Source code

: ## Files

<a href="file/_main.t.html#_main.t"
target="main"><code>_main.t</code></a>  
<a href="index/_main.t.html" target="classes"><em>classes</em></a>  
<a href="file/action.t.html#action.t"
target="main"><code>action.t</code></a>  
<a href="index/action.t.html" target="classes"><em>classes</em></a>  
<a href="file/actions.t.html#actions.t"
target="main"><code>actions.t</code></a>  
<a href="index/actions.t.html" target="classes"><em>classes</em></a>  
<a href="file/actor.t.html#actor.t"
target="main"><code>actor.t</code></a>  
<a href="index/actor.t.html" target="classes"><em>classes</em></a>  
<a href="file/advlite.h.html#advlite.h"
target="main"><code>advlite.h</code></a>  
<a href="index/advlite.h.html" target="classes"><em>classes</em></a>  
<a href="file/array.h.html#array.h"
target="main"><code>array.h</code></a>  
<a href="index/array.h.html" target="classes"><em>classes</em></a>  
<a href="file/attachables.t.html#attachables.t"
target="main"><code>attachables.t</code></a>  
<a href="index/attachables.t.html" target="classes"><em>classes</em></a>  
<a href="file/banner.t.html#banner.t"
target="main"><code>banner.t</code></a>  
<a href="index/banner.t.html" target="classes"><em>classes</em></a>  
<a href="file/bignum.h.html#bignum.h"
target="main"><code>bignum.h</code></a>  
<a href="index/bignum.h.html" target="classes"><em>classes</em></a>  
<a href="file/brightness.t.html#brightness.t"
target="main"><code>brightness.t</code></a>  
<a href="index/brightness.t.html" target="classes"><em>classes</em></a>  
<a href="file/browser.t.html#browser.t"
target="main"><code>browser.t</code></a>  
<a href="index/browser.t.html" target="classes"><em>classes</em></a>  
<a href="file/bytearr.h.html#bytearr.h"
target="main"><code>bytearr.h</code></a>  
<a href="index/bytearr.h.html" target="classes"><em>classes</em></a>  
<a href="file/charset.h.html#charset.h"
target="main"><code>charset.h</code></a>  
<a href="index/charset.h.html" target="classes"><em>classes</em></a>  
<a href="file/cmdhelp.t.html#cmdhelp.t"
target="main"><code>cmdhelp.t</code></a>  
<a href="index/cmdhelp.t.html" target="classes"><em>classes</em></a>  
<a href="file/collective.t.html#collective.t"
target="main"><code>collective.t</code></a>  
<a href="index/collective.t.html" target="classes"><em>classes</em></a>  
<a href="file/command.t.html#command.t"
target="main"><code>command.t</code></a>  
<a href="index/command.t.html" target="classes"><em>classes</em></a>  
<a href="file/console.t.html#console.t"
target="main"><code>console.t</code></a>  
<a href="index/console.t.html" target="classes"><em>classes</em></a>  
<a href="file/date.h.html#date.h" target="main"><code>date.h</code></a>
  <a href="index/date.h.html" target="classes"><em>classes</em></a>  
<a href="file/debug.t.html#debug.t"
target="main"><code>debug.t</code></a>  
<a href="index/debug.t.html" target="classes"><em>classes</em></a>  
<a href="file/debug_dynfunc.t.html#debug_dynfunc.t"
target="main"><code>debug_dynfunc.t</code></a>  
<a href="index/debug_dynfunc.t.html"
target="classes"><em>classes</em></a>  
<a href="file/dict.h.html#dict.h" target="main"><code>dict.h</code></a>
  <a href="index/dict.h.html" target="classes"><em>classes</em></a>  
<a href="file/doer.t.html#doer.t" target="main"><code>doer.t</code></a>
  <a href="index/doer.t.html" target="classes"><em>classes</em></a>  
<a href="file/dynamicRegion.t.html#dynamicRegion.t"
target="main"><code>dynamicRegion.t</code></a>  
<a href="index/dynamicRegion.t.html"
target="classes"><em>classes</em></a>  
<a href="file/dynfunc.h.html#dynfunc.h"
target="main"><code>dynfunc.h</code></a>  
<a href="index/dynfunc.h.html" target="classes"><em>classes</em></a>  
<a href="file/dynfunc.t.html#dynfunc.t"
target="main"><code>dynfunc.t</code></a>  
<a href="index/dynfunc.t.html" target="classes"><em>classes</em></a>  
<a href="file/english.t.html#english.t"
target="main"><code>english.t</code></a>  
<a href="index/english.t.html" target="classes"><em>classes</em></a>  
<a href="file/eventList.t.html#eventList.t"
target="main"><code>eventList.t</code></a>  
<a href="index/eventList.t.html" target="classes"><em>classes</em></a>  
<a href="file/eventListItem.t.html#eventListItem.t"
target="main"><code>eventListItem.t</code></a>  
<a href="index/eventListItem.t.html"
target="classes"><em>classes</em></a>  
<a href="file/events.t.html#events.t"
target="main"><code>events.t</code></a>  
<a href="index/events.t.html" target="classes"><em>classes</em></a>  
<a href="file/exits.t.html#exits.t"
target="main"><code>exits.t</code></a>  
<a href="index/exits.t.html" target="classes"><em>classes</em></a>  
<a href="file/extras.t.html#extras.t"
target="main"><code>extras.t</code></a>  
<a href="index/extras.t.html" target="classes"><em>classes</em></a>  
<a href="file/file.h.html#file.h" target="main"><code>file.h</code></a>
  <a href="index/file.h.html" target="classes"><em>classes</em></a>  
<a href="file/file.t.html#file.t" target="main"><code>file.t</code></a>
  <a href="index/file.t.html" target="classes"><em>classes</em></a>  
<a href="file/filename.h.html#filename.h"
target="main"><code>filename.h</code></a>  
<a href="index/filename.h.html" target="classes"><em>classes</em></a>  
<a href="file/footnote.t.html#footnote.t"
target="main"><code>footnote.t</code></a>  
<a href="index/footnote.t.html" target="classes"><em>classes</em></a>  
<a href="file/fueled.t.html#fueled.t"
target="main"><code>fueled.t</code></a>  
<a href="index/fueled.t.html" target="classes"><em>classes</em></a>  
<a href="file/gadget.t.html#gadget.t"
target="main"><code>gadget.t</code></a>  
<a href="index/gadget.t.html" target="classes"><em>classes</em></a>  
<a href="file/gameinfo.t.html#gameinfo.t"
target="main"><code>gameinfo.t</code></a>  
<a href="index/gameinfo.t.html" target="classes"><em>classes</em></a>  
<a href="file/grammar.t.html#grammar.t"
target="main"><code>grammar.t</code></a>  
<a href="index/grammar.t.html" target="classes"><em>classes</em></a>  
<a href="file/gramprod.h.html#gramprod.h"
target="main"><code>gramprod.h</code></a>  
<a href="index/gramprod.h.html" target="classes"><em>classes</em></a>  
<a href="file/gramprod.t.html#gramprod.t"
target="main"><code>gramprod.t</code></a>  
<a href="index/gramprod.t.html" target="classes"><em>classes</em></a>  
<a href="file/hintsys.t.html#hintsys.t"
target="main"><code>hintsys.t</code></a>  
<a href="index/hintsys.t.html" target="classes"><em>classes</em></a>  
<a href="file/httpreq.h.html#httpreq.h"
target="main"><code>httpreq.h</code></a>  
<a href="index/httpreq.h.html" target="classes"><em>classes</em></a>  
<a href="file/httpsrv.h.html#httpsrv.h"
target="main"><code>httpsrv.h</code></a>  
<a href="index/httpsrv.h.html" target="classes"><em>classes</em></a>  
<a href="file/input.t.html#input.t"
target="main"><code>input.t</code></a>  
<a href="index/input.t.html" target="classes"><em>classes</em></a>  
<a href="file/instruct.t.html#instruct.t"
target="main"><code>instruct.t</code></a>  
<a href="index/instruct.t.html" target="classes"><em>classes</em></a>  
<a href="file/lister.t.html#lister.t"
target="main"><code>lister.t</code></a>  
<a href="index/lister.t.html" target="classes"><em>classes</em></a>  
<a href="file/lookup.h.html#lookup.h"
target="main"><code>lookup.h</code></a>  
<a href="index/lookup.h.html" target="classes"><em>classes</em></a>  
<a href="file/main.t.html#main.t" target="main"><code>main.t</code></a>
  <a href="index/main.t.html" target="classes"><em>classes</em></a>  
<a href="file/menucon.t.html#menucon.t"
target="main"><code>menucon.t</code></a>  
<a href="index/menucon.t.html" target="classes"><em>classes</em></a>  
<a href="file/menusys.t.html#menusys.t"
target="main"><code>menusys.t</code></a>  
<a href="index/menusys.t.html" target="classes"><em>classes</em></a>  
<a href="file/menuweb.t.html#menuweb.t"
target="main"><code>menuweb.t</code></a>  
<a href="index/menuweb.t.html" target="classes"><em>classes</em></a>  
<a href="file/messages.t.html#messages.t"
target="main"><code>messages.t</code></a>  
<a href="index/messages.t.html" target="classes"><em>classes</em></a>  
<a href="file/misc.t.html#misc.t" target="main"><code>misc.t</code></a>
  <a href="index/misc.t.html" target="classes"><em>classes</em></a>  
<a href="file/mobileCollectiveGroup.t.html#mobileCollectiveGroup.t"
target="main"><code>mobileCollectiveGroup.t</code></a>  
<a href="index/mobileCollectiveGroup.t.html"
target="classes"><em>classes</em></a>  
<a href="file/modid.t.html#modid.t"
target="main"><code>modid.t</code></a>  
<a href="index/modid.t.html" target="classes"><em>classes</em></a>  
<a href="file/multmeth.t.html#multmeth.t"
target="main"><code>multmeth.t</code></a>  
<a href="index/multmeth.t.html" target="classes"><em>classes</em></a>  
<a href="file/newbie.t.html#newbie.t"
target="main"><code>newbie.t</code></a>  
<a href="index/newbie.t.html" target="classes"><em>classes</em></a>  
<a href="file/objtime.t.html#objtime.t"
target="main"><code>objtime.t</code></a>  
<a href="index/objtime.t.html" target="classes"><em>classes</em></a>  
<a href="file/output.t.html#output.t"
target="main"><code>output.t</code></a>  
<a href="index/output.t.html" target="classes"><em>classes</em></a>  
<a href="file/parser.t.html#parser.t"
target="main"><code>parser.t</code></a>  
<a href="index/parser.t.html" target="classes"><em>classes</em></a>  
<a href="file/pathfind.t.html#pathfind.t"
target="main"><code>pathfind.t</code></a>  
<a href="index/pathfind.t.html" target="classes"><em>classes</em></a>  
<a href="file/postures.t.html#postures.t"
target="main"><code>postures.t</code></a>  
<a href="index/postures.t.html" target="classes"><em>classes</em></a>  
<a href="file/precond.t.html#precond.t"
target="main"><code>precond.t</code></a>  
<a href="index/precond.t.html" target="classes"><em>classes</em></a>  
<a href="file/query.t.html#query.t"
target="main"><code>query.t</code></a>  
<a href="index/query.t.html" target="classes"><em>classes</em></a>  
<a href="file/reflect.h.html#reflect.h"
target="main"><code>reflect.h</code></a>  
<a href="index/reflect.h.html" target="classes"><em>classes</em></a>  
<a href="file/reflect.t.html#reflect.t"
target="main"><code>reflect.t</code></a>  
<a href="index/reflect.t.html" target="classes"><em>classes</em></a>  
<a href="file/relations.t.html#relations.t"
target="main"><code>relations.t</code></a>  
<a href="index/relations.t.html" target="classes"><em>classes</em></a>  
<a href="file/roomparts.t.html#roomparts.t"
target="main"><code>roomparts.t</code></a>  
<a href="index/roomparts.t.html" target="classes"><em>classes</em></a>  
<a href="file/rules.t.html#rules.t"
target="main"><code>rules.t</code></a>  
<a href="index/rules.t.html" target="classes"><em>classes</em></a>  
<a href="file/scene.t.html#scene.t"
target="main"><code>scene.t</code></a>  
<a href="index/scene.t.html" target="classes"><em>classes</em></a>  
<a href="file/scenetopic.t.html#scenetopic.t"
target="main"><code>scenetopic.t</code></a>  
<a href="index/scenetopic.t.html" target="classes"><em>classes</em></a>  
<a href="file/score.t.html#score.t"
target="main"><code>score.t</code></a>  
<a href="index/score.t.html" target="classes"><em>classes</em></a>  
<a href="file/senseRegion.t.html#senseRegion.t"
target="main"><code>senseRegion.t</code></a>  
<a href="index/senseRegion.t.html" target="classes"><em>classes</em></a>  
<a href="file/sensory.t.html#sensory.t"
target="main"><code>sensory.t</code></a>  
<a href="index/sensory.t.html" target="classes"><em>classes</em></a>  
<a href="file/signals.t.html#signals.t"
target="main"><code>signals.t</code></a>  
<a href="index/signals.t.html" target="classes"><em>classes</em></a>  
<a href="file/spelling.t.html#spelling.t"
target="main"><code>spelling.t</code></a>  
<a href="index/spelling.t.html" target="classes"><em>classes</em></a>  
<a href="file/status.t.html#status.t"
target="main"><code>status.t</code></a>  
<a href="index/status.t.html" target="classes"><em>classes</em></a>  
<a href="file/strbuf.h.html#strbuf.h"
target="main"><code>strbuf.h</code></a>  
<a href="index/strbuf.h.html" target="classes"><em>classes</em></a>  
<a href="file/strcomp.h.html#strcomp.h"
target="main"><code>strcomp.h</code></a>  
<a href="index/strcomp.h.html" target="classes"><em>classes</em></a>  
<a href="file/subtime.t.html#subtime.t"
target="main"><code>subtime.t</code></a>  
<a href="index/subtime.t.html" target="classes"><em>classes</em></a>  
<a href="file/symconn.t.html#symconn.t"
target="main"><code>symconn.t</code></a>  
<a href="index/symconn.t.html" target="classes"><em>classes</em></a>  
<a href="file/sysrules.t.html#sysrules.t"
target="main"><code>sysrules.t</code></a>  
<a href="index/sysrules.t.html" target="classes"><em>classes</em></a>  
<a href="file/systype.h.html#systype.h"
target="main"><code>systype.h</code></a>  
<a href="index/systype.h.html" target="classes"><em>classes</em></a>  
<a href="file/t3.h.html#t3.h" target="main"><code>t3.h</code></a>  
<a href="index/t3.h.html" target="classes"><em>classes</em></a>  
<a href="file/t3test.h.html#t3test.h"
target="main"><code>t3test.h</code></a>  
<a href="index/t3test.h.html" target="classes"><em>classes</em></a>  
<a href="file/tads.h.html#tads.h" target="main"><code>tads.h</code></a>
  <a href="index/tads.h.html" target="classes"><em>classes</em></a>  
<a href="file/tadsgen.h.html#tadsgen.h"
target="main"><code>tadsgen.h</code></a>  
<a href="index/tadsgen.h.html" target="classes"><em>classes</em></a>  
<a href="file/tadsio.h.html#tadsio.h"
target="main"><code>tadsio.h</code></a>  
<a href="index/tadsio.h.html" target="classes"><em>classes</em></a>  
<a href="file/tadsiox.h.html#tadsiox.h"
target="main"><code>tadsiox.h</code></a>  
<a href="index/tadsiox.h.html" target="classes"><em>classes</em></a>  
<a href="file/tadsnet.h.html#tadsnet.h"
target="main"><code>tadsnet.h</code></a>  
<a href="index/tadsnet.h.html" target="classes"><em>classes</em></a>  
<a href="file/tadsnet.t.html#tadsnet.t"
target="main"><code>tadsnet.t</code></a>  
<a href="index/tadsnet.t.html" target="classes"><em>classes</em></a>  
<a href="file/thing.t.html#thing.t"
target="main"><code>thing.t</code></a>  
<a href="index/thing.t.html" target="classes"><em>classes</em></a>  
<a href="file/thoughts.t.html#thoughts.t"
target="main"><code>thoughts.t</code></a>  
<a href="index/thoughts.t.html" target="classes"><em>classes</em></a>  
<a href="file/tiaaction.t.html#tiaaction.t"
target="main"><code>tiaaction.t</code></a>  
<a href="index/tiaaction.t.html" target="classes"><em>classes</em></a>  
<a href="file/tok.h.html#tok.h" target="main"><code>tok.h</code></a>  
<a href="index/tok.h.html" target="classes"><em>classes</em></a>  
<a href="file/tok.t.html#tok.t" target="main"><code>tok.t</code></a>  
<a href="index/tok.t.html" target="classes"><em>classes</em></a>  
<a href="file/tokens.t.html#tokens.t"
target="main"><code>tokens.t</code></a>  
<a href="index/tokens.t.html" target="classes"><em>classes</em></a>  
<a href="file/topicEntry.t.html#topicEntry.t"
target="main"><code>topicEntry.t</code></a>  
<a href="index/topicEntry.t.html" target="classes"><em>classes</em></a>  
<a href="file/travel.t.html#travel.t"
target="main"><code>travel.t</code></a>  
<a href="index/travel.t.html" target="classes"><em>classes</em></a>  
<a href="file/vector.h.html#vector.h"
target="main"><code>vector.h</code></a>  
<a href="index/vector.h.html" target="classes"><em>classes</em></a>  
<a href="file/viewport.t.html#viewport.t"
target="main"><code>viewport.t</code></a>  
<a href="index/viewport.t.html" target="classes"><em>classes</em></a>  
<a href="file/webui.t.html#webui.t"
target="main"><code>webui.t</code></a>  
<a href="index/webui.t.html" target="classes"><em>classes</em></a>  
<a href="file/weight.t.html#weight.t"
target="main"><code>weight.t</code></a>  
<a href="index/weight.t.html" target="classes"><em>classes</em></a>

• • • • •

Directions for this task
Read through the listing and copy each line in which the word "subtime" occurs.

Response area
<a href="file/subtime.t.html#subtime.t"
target="main"><code>subtime.t</code></a>  
<a href="index/subtime.t.html" target="classes"><em>classes</em></a>  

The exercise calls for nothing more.